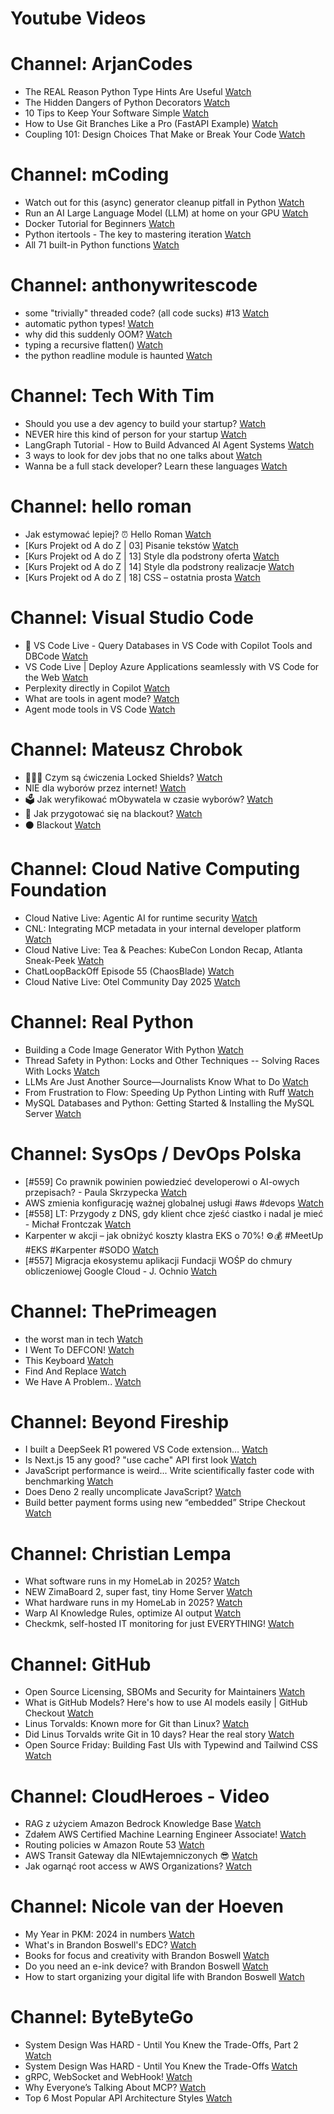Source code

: 
Youtube Videos
==============

# Channel: ArjanCodes
  
 - The REAL Reason Python Type Hints Are Useful  [Watch](https://youtu.be/0oBLMwHdZ2Y)  
 - The Hidden Dangers of Python Decorators  [Watch](https://youtu.be/dVnNc9oEnF8)  
 - 10 Tips to Keep Your Software Simple  [Watch](https://youtu.be/0U-RwnWaFIM)  
 - How to Use Git Branches Like a Pro (FastAPI Example)  [Watch](https://youtu.be/viAZQjs5lHk)  
 - Coupling 101: Design Choices That Make or Break Your Code  [Watch](https://youtu.be/MM9VQp-k0JQ)
# Channel: mCoding
  
 - Watch out for this (async) generator cleanup pitfall in Python  [Watch](https://youtu.be/N56Jrqc7SBk)  
 - Run an AI Large Language Model (LLM) at home on your GPU  [Watch](https://youtu.be/RejIVgfER-4)  
 - Docker Tutorial for Beginners  [Watch](https://youtu.be/b0HMimUb4f0)  
 - Python itertools - The key to mastering iteration  [Watch](https://youtu.be/1p7xa_BHYDs)  
 - All 71 built-in Python functions  [Watch](https://youtu.be/7Qu_KXc7xSI)
# Channel: anthonywritescode
  
 - some "trivially" threaded code? (all code sucks) #13  [Watch](https://youtu.be/mftRzagtk4c)  
 - automatic python types!  [Watch](https://youtu.be/YTDpiP1-PRg)  
 - why did this suddenly OOM?  [Watch](https://youtu.be/xEfDMjogJnw)  
 - typing a recursive flatten()  [Watch](https://youtu.be/pXcV_OJI7j4)  
 - the python readline module is haunted  [Watch](https://youtu.be/b0JQkTWjg6g)
# Channel: Tech With Tim
  
 - Should you use a dev agency to build your startup?  [Watch](https://youtu.be/ShduRb9FWK8)  
 - NEVER hire this kind of person for your startup  [Watch](https://youtu.be/qIyXKHlRa-c)  
 - LangGraph Tutorial - How to Build Advanced AI Agent Systems  [Watch](https://youtu.be/1w5cCXlh7JQ)  
 - 3 ways to look for dev jobs that no one talks about  [Watch](https://youtu.be/Gb3EM24-rXc)  
 - Wanna be a full stack developer? Learn these languages  [Watch](https://youtu.be/KmNT3kdtMkA)
# Channel: hello roman
  
 - Jak estymować lepiej? ⏰  Hello Roman  [Watch](https://youtu.be/trm4-53gp4g)  
 - [Kurs Projekt od A do Z | 03] Pisanie tekstów  [Watch](https://youtu.be/vTmJh0nX6Sk)  
 - [Kurs Projekt od A do Z | 13] Style dla podstrony oferta  [Watch](https://youtu.be/vVJeRbTPT4U)  
 - [Kurs Projekt od A do Z | 14] Style dla podstrony realizacje  [Watch](https://youtu.be/dL-0uYN72mM)  
 - [Kurs Projekt od A do Z | 18] CSS – ostatnia prosta  [Watch](https://youtu.be/f8tPJdD1_TE)
# Channel: Visual Studio Code
  
 - 🔴 VS Code Live - Query Databases in VS Code with Copilot Tools and DBCode  [Watch](https://youtu.be/v4lUJBMIDxY)  
 - VS Code Live | Deploy Azure Applications seamlessly with VS Code for the Web  [Watch](https://youtu.be/5EdAywaKFZk)  
 - Perplexity directly in Copilot  [Watch](https://youtu.be/4TYbaxvJPNA)  
 - What are tools in agent mode?  [Watch](https://youtu.be/Nsc1hI2wp7M)  
 - Agent mode tools in VS Code  [Watch](https://youtu.be/VePxCcF99w4)
# Channel: Mateusz Chrobok
  
 - 👨🏻‍💻 Czym są ćwiczenia Locked Shields?  [Watch](https://youtu.be/EWyv3xiya58)  
 - NIE dla wyborów przez internet!  [Watch](https://youtu.be/UK3-wB68ZGk)  
 - 🗳️ Jak weryfikować mObywatela w czasie wyborów?  [Watch](https://youtu.be/0UpmdQZ_6Xw)  
 - 🎒 Jak przygotować się na blackout?  [Watch](https://youtu.be/zYmstGz4Gds)  
 - ⚫ Blackout  [Watch](https://youtu.be/GS1NGYAzQYY)
# Channel: Cloud Native Computing Foundation
  
 - Cloud Native Live: Agentic AI for runtime security  [Watch](https://youtu.be/j90WdM123R0)  
 - CNL: Integrating MCP metadata in your internal developer platform  [Watch](https://youtu.be/9rtMuWfcICw)  
 - Cloud Native Live: Tea & Peaches: KubeCon London Recap, Atlanta Sneak-Peek  [Watch](https://youtu.be/gPxzhPHbo8c)  
 - ChatLoopBackOff Episode 55 (​ChaosBlade)  [Watch](https://youtu.be/wvl4yJ9mABM)  
 - Cloud Native Live: Otel Community Day 2025  [Watch](https://youtu.be/A8blir4JoRw)
# Channel: Real Python
  
 - Building a Code Image Generator With Python  [Watch](https://youtu.be/4id2nXQtNn8)  
 - Thread Safety in Python: Locks and Other Techniques -- Solving Races With Locks  [Watch](https://youtu.be/o1M4IK9Z-wA)  
 - LLMs Are Just Another Source—Journalists Know What to Do  [Watch](https://youtu.be/9NVSUEV9iJo)  
 - From Frustration to Flow: Speeding Up Python Linting with Ruff  [Watch](https://youtu.be/y40_jcy1HGU)  
 - MySQL Databases and Python: Getting Started & Installing the MySQL Server  [Watch](https://youtu.be/Xyvhi6JmM4c)
# Channel: SysOps / DevOps Polska
  
 - [#559] Co prawnik powinien powiedzieć developerowi o AI-owych przepisach? - Paula Skrzypecka  [Watch](https://youtu.be/87D7G5qdfsY)  
 - AWS zmienia konfigurację ważnej globalnej usługi #aws #devops  [Watch](https://youtu.be/Z6GPZZEGpbQ)  
 - [#558] LT: Przygody z DNS, gdy klient chce zjeść ciastko i nadal je mieć - Michał Frontczak  [Watch](https://youtu.be/L50I8co19J4)  
 - Karpenter w akcji – jak obniżyć koszty klastra EKS o 70%! ⚙️💰 #MeetUp #EKS #Karpenter #SODO  [Watch](https://youtu.be/STj44uVuHyY)  
 - [#557] Migracja ekosystemu aplikacji Fundacji WOŚP do chmury obliczeniowej Google Cloud - J. Ochnio  [Watch](https://youtu.be/imKt1z1vGKc)
# Channel: ThePrimeagen
  
 - the worst man in tech  [Watch](https://youtu.be/A_XGsAl-LqY)  
 - I Went To DEFCON!  [Watch](https://youtu.be/GwcFxTuMYmU)  
 - This Keyboard  [Watch](https://youtu.be/dhuX9t2j5Hc)  
 - Find And Replace  [Watch](https://youtu.be/v2a6Nv7RSd0)  
 - We Have A Problem..  [Watch](https://youtu.be/1-0r90bm6CE)
# Channel: Beyond Fireship
  
 - I built a DeepSeek R1 powered VS Code extension…  [Watch](https://youtu.be/clJCDHml2cA)  
 - Is Next.js 15 any good? "use cache" API first look  [Watch](https://youtu.be/xWkozeculPo)  
 - JavaScript performance is weird... Write scientifically faster code with benchmarking  [Watch](https://youtu.be/_pWA4rbzvIg)  
 - Does Deno 2 really uncomplicate JavaScript?  [Watch](https://youtu.be/8IHhvkaVqVE)  
 - Build better payment forms using new “embedded” Stripe Checkout  [Watch](https://youtu.be/7WFXl4-aCxs)
# Channel: Christian Lempa
  
 - What software runs in my HomeLab in 2025?  [Watch](https://youtu.be/KJVe_E6tdzw)  
 - NEW ZimaBoard 2, super fast, tiny Home Server  [Watch](https://youtu.be/D038iKKoiYI)  
 - What hardware runs in my HomeLab in 2025?  [Watch](https://youtu.be/4QlawuxRY00)  
 - Warp AI Knowledge Rules, optimize AI output  [Watch](https://youtu.be/GZtWIU0T888)  
 - Checkmk, self-hosted IT monitoring for just EVERYTHING!  [Watch](https://youtu.be/Rb1_7gbgS7k)
# Channel: GitHub
  
 - Open Source Licensing, SBOMs and Security for Maintainers  [Watch](https://youtu.be/8hbkfKAl4hk)  
 - What is GitHub Models? Here's how to use AI models easily | GitHub Checkout  [Watch](https://youtu.be/Eea6es7KCww)  
 - Linus Torvalds: Known more for Git than Linux?  [Watch](https://youtu.be/0wLidyXzFk8)  
 - Did Linus Torvalds write Git in 10 days? Hear the real story  [Watch](https://youtu.be/rK3IOMr6eSs)  
 - Open Source Friday: Building Fast UIs with Typewind and Tailwind CSS  [Watch](https://youtu.be/4QShqGuMxmw)
# Channel: CloudHeroes - Video
  
 - RAG z użyciem Amazon Bedrock Knowledge Base  [Watch](https://youtu.be/oKjLdd_X1VQ)  
 - Zdałem AWS Certified Machine Learning Engineer Associate!  [Watch](https://youtu.be/leMqxVRNpmQ)  
 - Routing policies w Amazon Route 53  [Watch](https://youtu.be/AJb-VYx7jvU)  
 - AWS Transit Gateway dla NIEwtajemniczonych 😎  [Watch](https://youtu.be/06n86Z0sr-k)  
 - Jak ogarnąć root access w AWS Organizations?  [Watch](https://youtu.be/q5Lyj7RYxBk)
# Channel: Nicole van der Hoeven
  
 - My Year in PKM: 2024 in numbers  [Watch](https://youtu.be/NxCZ8GaM-Vw)  
 - What's in Brandon Boswell's EDC?  [Watch](https://youtu.be/Noswl0jCA4k)  
 - Books for focus and creativity with Brandon Boswell  [Watch](https://youtu.be/Ugc4U8Rx7RM)  
 - Do you need an e-ink device? with Brandon Boswell  [Watch](https://youtu.be/uUKPV6mWMFM)  
 - How to start organizing your digital life with Brandon Boswell  [Watch](https://youtu.be/Ykhyw3T3ICU)
# Channel: ByteByteGo
  
 - System Design Was HARD - Until You Knew the Trade-Offs, Part 2  [Watch](https://youtu.be/2g1G8Jr88xU)  
 - System Design Was HARD - Until You Knew the Trade-Offs  [Watch](https://youtu.be/1nENigGr-a0)  
 - gRPC, WebSocket and WebHook!  [Watch](https://youtu.be/f7KgDNZU3-Y)  
 - Why Everyone’s Talking About MCP?  [Watch](https://youtu.be/_d0duu3dED4)  
 - Top 6 Most Popular API Architecture Styles  [Watch](https://youtu.be/PNRbanEKGtw)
════
### The task
In the entries above, the lines between the one holding "# Channel: SysOps / DevOps Polska" and the one holding "- What software", inclusive, are to be printed exactly as written, and those alone.

### Result of this task
# Channel: SysOps / DevOps Polska
  
 - [#559] Co prawnik powinien powiedzieć developerowi o AI-owych przepisach? - Paula Skrzypecka  [Watch](https://youtu.be/87D7G5qdfsY)  
 - AWS zmienia konfigurację ważnej globalnej usługi #aws #devops  [Watch](https://youtu.be/Z6GPZZEGpbQ)  
 - [#558] LT: Przygody z DNS, gdy klient chce zjeść ciastko i nadal je mieć - Michał Frontczak  [Watch](https://youtu.be/L50I8co19J4)  
 - Karpenter w akcji – jak obniżyć koszty klastra EKS o 70%! ⚙️💰 #MeetUp #EKS #Karpenter #SODO  [Watch](https://youtu.be/STj44uVuHyY)  
 - [#557] Migracja ekosystemu aplikacji Fundacji WOŚP do chmury obliczeniowej Google Cloud - J. Ochnio  [Watch](https://youtu.be/imKt1z1vGKc)
# Channel: ThePrimeagen
  
 - the worst man in tech  [Watch](https://youtu.be/A_XGsAl-LqY)  
 - I Went To DEFCON!  [Watch](https://youtu.be/GwcFxTuMYmU)  
 - This Keyboard  [Watch](https://youtu.be/dhuX9t2j5Hc)  
 - Find And Replace  [Watch](https://youtu.be/v2a6Nv7RSd0)  
 - We Have A Problem..  [Watch](https://youtu.be/1-0r90bm6CE)
# Channel: Beyond Fireship
  
 - I built a DeepSeek R1 powered VS Code extension…  [Watch](https://youtu.be/clJCDHml2cA)  
 - Is Next.js 15 any good? "use cache" API first look  [Watch](https://youtu.be/xWkozeculPo)  
 - JavaScript performance is weird... Write scientifically faster code with benchmarking  [Watch](https://youtu.be/_pWA4rbzvIg)  
 - Does Deno 2 really uncomplicate JavaScript?  [Watch](https://youtu.be/8IHhvkaVqVE)  
 - Build better payment forms using new “embedded” Stripe Checkout  [Watch](https://youtu.be/7WFXl4-aCxs)
# Channel: Christian Lempa
  
 - What software runs in my HomeLab in 2025?  [Watch](https://youtu.be/KJVe_E6tdzw)  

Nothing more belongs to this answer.